## Your task:
Would you please output only the lines from the one containing "Jesli raskomentowac wiersze" through the end of the entries below, exactly as written?

## Excerpted data:
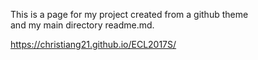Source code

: This is a page for my project created from a github theme  
and my main directory readme.md.

https://christiang21.github.io/ECL2017S/
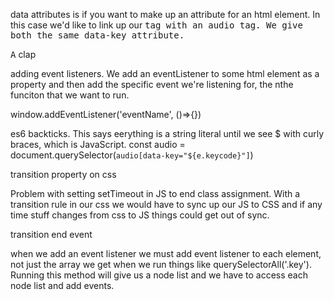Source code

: data attributes is if you want to make up an attribute for an html element. In this case we'd like to link up our <kbd> tag with an audio tag. We give both the same data-key attribute.


<div data-key="65" class="key">
  <kbd>A</kbd>
  <span class="sound">clap</span>
</div>

<audio data-key="65" src="sounds/clap.wav"></audio>


adding event listeners. We add an eventListener to some html element as a property and then add the specific event we're listening for, the nthe funciton that we want to run.

window.addEventListener('eventName', ()=>{})

es6 backticks. This says eerything is a string literal until we see $ with curly braces, which is JavaScript.
const audio = document.querySelector(`audio[data-key="${e.keycode}"]`)

transition property on css

Problem with setting setTimeout in JS to end class assignment. With a transition rule in our css we would have to sync up our JS to CSS and if any time stuff changes from css to JS things could get out of sync.

transition end event

when we add an event listener we must add event listener to each element, not just the array we get when we run things like querySelectorAll('.key'). Running this method will give us a node list and we have to access each node list and add events.


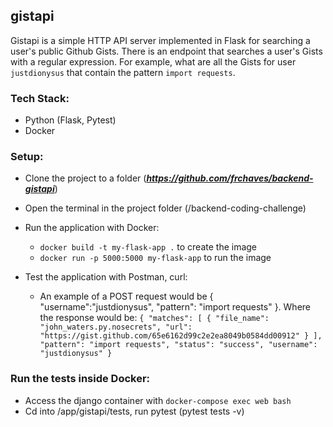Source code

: ## gistapi

Gistapi is a simple HTTP API server implemented in Flask for searching a user's public Github Gists.
There is an endpoint that searches a user's Gists with a regular expression.
For example, what are all the Gists for user `justdionysus` that contain the pattern `import requests`.

### Tech Stack:
- Python (Flask, Pytest)
- Docker


### Setup:
- Clone the project to a folder (_**https://github.com/frchaves/backend-gistapi**_)
- Open the terminal in the project folder (/backend-coding-challenge)
- Run the application with Docker:
  - `docker build -t my-flask-app .` to create the image 
  - `docker run -p 5000:5000 my-flask-app` to run the image
  
- Test the application with Postman, curl:
  - An example of a POST request would be
    {
    "username":"justdionysus",
    "pattern": "import requests"
    }.
    Where the response would be:
    `
    {
    "matches": [
        {
            "file_name": "john_waters.py.nosecrets",
            "url": "https://gist.github.com/65e6162d99c2e2ea8049b0584dd00912"
        }
    ],
    "pattern": "import requests",
    "status": "success",
    "username": "justdionysus"
}
`

### Run the tests inside Docker:
  - Access the django container with `docker-compose exec web bash`
  - Cd into /app/gistapi/tests, run pytest (pytest tests -v)

   
    
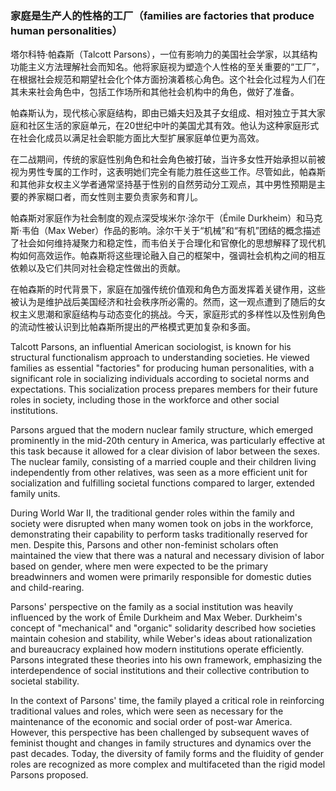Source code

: ### 家庭是生产人的性格的工厂（families are factories that produce human personalities）

塔尔科特·帕森斯（Talcott Parsons），一位有影响力的美国社会学家，以其结构功能主义方法理解社会而知名。他将家庭视为塑造个人性格的至关重要的“工厂”，在根据社会规范和期望社会化个体方面扮演着核心角色。这个社会化过程为人们在其未来社会角色中，包括工作场所和其他社会机构中的角色，做好了准备。

帕森斯认为，现代核心家庭结构，即由已婚夫妇及其子女组成、相对独立于其大家庭和社区生活的家庭单元，在20世纪中叶的美国尤其有效。他认为这种家庭形式在社会化成员以满足社会职能方面比大型扩展家庭单位更为高效。

在二战期间，传统的家庭性别角色和社会角色被打破，当许多女性开始承担以前被视为男性专属的工作时，这表明她们完全有能力胜任这些工作。尽管如此，帕森斯和其他非女权主义学者通常坚持基于性别的自然劳动分工观点，其中男性预期是主要的养家糊口者，而女性则主要负责家务和育儿。

帕森斯对家庭作为社会制度的观点深受埃米尔·涂尔干（Émile Durkheim）和马克斯·韦伯（Max Weber）作品的影响。涂尔干关于“机械”和“有机”团结的概念描述了社会如何维持凝聚力和稳定性，而韦伯关于合理化和官僚化的思想解释了现代机构如何高效运作。帕森斯将这些理论融入自己的框架中，强调社会机构之间的相互依赖以及它们共同对社会稳定性做出的贡献。

在帕森斯的时代背景下，家庭在加强传统价值观和角色方面发挥着关键作用，这些被认为是维护战后美国经济和社会秩序所必需的。然而，这一观点遭到了随后的女权主义思潮和家庭结构与动态变化的挑战。今天，家庭形式的多样性以及性别角色的流动性被认识到比帕森斯所提出的严格模式更加复杂和多面。

Talcott Parsons, an influential American sociologist, is known for his structural functionalism approach to understanding societies. He viewed families as essential "factories" for producing human personalities, with a significant role in socializing individuals according to societal norms and expectations. This socialization process prepares members for their future roles in society, including those in the workforce and other social institutions.

Parsons argued that the modern nuclear family structure, which emerged prominently in the mid-20th century in America, was particularly effective at this task because it allowed for a clear division of labor between the sexes. The nuclear family, consisting of a married couple and their children living independently from other relatives, was seen as a more efficient unit for socialization and fulfilling societal functions compared to larger, extended family units.

During World War II, the traditional gender roles within the family and society were disrupted when many women took on jobs in the workforce, demonstrating their capability to perform tasks traditionally reserved for men. Despite this, Parsons and other non-feminist scholars often maintained the view that there was a natural and necessary division of labor based on gender, where men were expected to be the primary breadwinners and women were primarily responsible for domestic duties and child-rearing.

Parsons' perspective on the family as a social institution was heavily influenced by the work of Émile Durkheim and Max Weber. Durkheim's concept of "mechanical" and "organic" solidarity described how societies maintain cohesion and stability, while Weber's ideas about rationalization and bureaucracy explained how modern institutions operate efficiently. Parsons integrated these theories into his own framework, emphasizing the interdependence of social institutions and their collective contribution to societal stability.

In the context of Parsons' time, the family played a critical role in reinforcing traditional values and roles, which were seen as necessary for the maintenance of the economic and social order of post-war America. However, this perspective has been challenged by subsequent waves of feminist thought and changes in family structures and dynamics over the past decades. Today, the diversity of family forms and the fluidity of gender roles are recognized as more complex and multifaceted than the rigid model Parsons proposed.
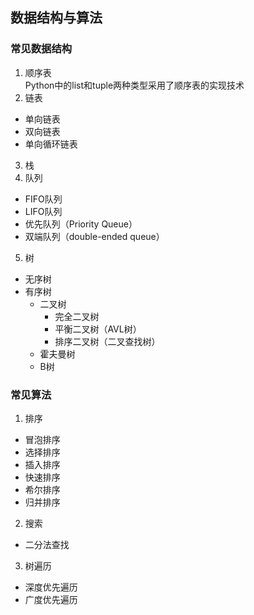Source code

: 数据结构与算法
----
### 常见数据结构
1. 顺序表  
Python中的list和tuple两种类型采用了顺序表的实现技术
2. 链表
- 单向链表
- 双向链表
- 单向循环链表
3. 栈
4. 队列
- FIFO队列
- LIFO队列
- 优先队列（Priority Queue）
- 双端队列（double-ended queue）
5. 树
- 无序树
- 有序树
    - 二叉树
        - 完全二叉树
        - 平衡二叉树（AVL树）
        - 排序二叉树（二叉查找树）
    - 霍夫曼树
    - B树

### 常见算法
1. 排序
- 冒泡排序
- 选择排序
- 插入排序
- 快速排序
- 希尔排序
- 归并排序
2. 搜索
- 二分法查找
3. 树遍历
- 深度优先遍历
- 广度优先遍历

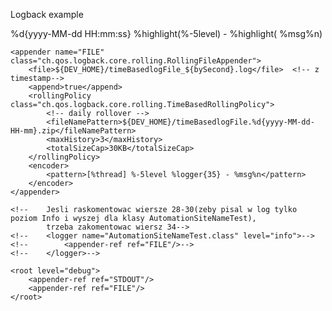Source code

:Logback example

<configuration scan="true">
    <property name="DEV_HOME" value="${user.dir}/log"/>
    <timestamp key="bySecond" datePattern="yyyyMMdd'T'HHmmss"/>
    <appender name="STDOUT" class="ch.qos.logback.core.ConsoleAppender">
        <layout class="ch.qos.logback.classic.PatternLayout">
            <Pattern>
                %d{yyyy-MM-dd HH:mm:ss} %highlight(%-5level) - %highlight( %msg%n)
            </Pattern>
        </layout>
    </appender>

    <appender name="FILE" class="ch.qos.logback.core.rolling.RollingFileAppender">
        <file>${DEV_HOME}/timeBasedlogFile_${bySecond}.log</file>  <!-- z timestamp-->
        <append>true</append>
        <rollingPolicy class="ch.qos.logback.core.rolling.TimeBasedRollingPolicy">
            <!-- daily rollover -->
            <fileNamePattern>${DEV_HOME}/timeBasedlogFile.%d{yyyy-MM-dd-HH-mm}.zip</fileNamePattern>
            <maxHistory>3</maxHistory>
            <totalSizeCap>30KB</totalSizeCap>
        </rollingPolicy>
        <encoder>
            <pattern>[%thread] %-5level %logger{35} - %msg%n</pattern>
        </encoder>
    </appender>

    <!--    Jesli raskomentowac wiersze 28-30(zeby pisal w log tylko poziom Info i wyszej dla klasy AutomationSiteNameTest),
            trzeba zakomentowac wiersz 34-->
    <!--    <logger name="AutomationSiteNameTest.class" level="info">-->
    <!--        <appender-ref ref="FILE"/>-->
    <!--    </logger>-->

    <root level="debug">
        <appender-ref ref="STDOUT"/>
        <appender-ref ref="FILE"/>
    </root>
</configuration>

## Exercise answer:
    <!--    Jesli raskomentowac wiersze 28-30(zeby pisal w log tylko poziom Info i wyszej dla klasy AutomationSiteNameTest),
            trzeba zakomentowac wiersz 34-->
    <!--    <logger name="AutomationSiteNameTest.class" level="info">-->
    <!--        <appender-ref ref="FILE"/>-->
    <!--    </logger>-->

    <root level="debug">
        <appender-ref ref="STDOUT"/>
        <appender-ref ref="FILE"/>
    </root>
</configuration>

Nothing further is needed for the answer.